Bitcoin held steady in Monday trading after suffering sharp losses last week, as concerns over slowing US economic growth and looming trade tariffs weighed on investor appetite for risk assets.
Broader cryptocurrency prices saw modest gains but remained under pressure from last week’s wave of risk aversion, with some investors still taking profits.
Bitcoin rose 0.6% to $114,268.8 as of 01:25 ET (05:25 GMT). Despite recent institutional buying, Bitcoin ended last week down nearly 3%.
Bitcoin Wobbles on Weak Jobs Data and Tariff Uncertainty
Bitcoin fell in tandem with Wall Street on Friday after July’s US nonfarm payrolls came in far below expectations.
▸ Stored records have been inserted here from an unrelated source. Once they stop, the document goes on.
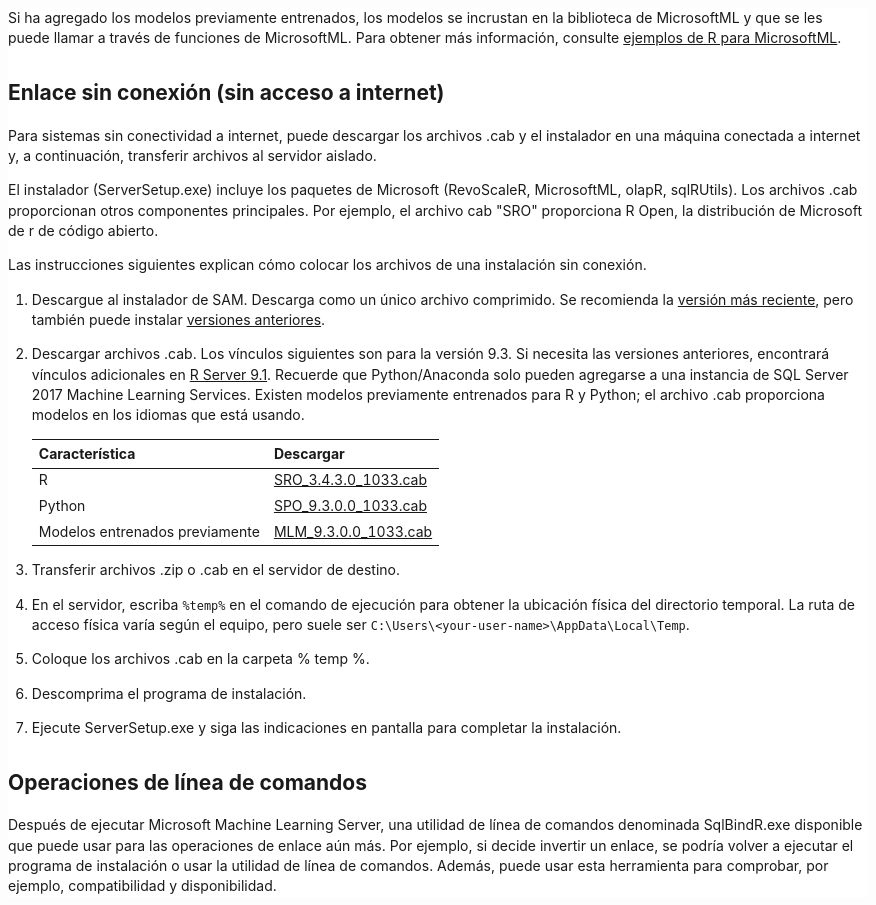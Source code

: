 Si ha agregado los modelos previamente entrenados, los modelos se incrustan en la biblioteca de MicrosoftML y que se les puede llamar a través de funciones de MicrosoftML. Para obtener más información, consulte [ejemplos de R para MicrosoftML](https://docs.microsoft.com/machine-learning-server/r/sample-microsoftml).

## <a name="offline-binding-no-internet-access"></a>Enlace sin conexión (sin acceso a internet)

Para sistemas sin conectividad a internet, puede descargar los archivos .cab y el instalador en una máquina conectada a internet y, a continuación, transferir archivos al servidor aislado. 

El instalador (ServerSetup.exe) incluye los paquetes de Microsoft (RevoScaleR, MicrosoftML, olapR, sqlRUtils). Los archivos .cab proporcionan otros componentes principales. Por ejemplo, el archivo cab "SRO" proporciona R Open, la distribución de Microsoft de r de código abierto.

Las instrucciones siguientes explican cómo colocar los archivos de una instalación sin conexión.

1. Descargue al instalador de SAM. Descarga como un único archivo comprimido. Se recomienda la [versión más reciente](https://docs.microsoft.com/machine-learning-server/install/machine-learning-server-windows-install#download-machine-learning-server-installer), pero también puede instalar [versiones anteriores](https://docs.microsoft.com/machine-learning-server/install/r-server-install-windows-offline#download-required-components).

1. Descargar archivos .cab. Los vínculos siguientes son para la versión 9.3. Si necesita las versiones anteriores, encontrará vínculos adicionales en [R Server 9.1](https://docs.microsoft.com/machine-learning-server/install/r-server-install-windows-offline#download-required-components). Recuerde que Python/Anaconda solo pueden agregarse a una instancia de SQL Server 2017 Machine Learning Services. Existen modelos previamente entrenados para R y Python; el archivo .cab proporciona modelos en los idiomas que está usando.

    | Característica | Descargar |
    |---------|----------|
    | R       | [SRO_3.4.3.0_1033.cab](https://go.microsoft.com/fwlink/?LinkId=867186&clcid=1033) |
    | Python  | [SPO_9.3.0.0_1033.cab](https://go.microsoft.com/fwlink/?LinkId=859054) | 
    | Modelos entrenados previamente | [MLM_9.3.0.0_1033.cab](https://go.microsoft.com/fwlink/?LinkId=859053) |

1. Transferir archivos .zip o .cab en el servidor de destino.

1. En el servidor, escriba `%temp%` en el comando de ejecución para obtener la ubicación física del directorio temporal. La ruta de acceso física varía según el equipo, pero suele ser `C:\Users\<your-user-name>\AppData\Local\Temp`.

1. Coloque los archivos .cab en la carpeta % temp %.

1. Descomprima el programa de instalación.

1. Ejecute ServerSetup.exe y siga las indicaciones en pantalla para completar la instalación.

## <a name="bkmk_BindCmd"></a>Operaciones de línea de comandos

Después de ejecutar Microsoft Machine Learning Server, una utilidad de línea de comandos denominada SqlBindR.exe disponible que puede usar para las operaciones de enlace aún más. Por ejemplo, si decide invertir un enlace, se podría volver a ejecutar el programa de instalación o usar la utilidad de línea de comandos. Además, puede usar esta herramienta para comprobar, por ejemplo, compatibilidad y disponibilidad.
The sharp downward revision in the prior two months’ job figures added to fears of a deteriorating labor market.
In a surprise move shortly after the data release, US President Donald Trump fired Bureau of Labor Statistics chief Erica MacEntarfer, stoking concerns over the integrity of future US economic data.
While the weak jobs report boosted bets on a Federal Reserve rate cut in September, it also highlighted the depth of the slowdown in the world’s largest economy.
Adding to the uncertainty was the fast-approaching implementation of Trump’s new tariffs on key US trading partners, which could further disrupt global economic stability.
Although Bitcoin is not directly impacted by tariffs or labor data, shifts in investor sentiment tend to influence speculative asset prices. On the other hand, lower interest rates tend to support Bitcoin in the long run.
Bitcoin Jumps After Metaplanet Buys 463 More Coins, Raising Holdings to 17,595 BTC Worth Over $2 Billion
Tokyo-listed Metaplanet Inc. announced the purchase of an additional 463 BTC as part of its ongoing strategy to expand its Bitcoin reserves. The $53.7 million acquisition brought the company’s total holdings to 17,595 BTC, worth over $2 billion at current market prices.
The move reflects Metaplanet’s continued aggressive stance on treating Bitcoin as a core treasury asset, echoing a growing trend among companies seeking long-term strategic exposure to crypto.
Strategic Expansion and Market Confidence
The average purchase price of the new Bitcoin tranche was $115,895 per coin. The company’s average acquisition cost stands at approximately ¥14.85 million per Bitcoin.
Metaplanet began accumulating Bitcoin in mid-2024 and accelerated purchases following the official launch of its BTC reserve operations in December 2024.
To fund the acquisitions, Metaplanet has utilized a mix of operating income, bond issuances, and equity raises through structured financing. It now plans to raise $3.7 billion via perpetual preferred shares with a target of holding 210,000 BTC by 2027—equal to roughly 1% of global Bitcoin supply.
With 17,595 BTC currently on its books, the company has achieved about 8.4% of its target. If successful, it would rank among the largest corporate Bitcoin holders globally.
Performance Metrics and Rising Institutional Adoption
Metaplanet tracks its Bitcoin investment via custom metrics like BTC Yield, which measures Bitcoin holdings per fully diluted share.
In Q2, BTC Yield hit 129.4%, up from 95.6% in Q1 and 24.6% so far in Q3. According to CEO Simon Gerovich, year-to-date BTC Yield has reached an annualized rate of 459.2%.
The strategy mirrors that of US-based firm Strategy, led by Michael Saylor, which recently raised $2.5 billion via preferred equity to buy Bitcoin. Both firms are pioneering financing structures that enable large-scale Bitcoin purchases without shareholder dilution or traditional debt.
Metaplanet currently ranks as the seventh-largest corporate Bitcoin holder, trailing Strategy, Mara Holdings, Riot Platforms, and others.
Market Reaction and Broader Implications
The announcement pushed Bitcoin above $114,000, reflecting growing institutional confidence. It is currently trading at $114,635, up 0.9% on the day.
This wave of corporate Bitcoin accumulation signals a new phase of institutional adoption, where Bitcoin is increasingly seen not just as a speculative asset but as a strategic financial reserve.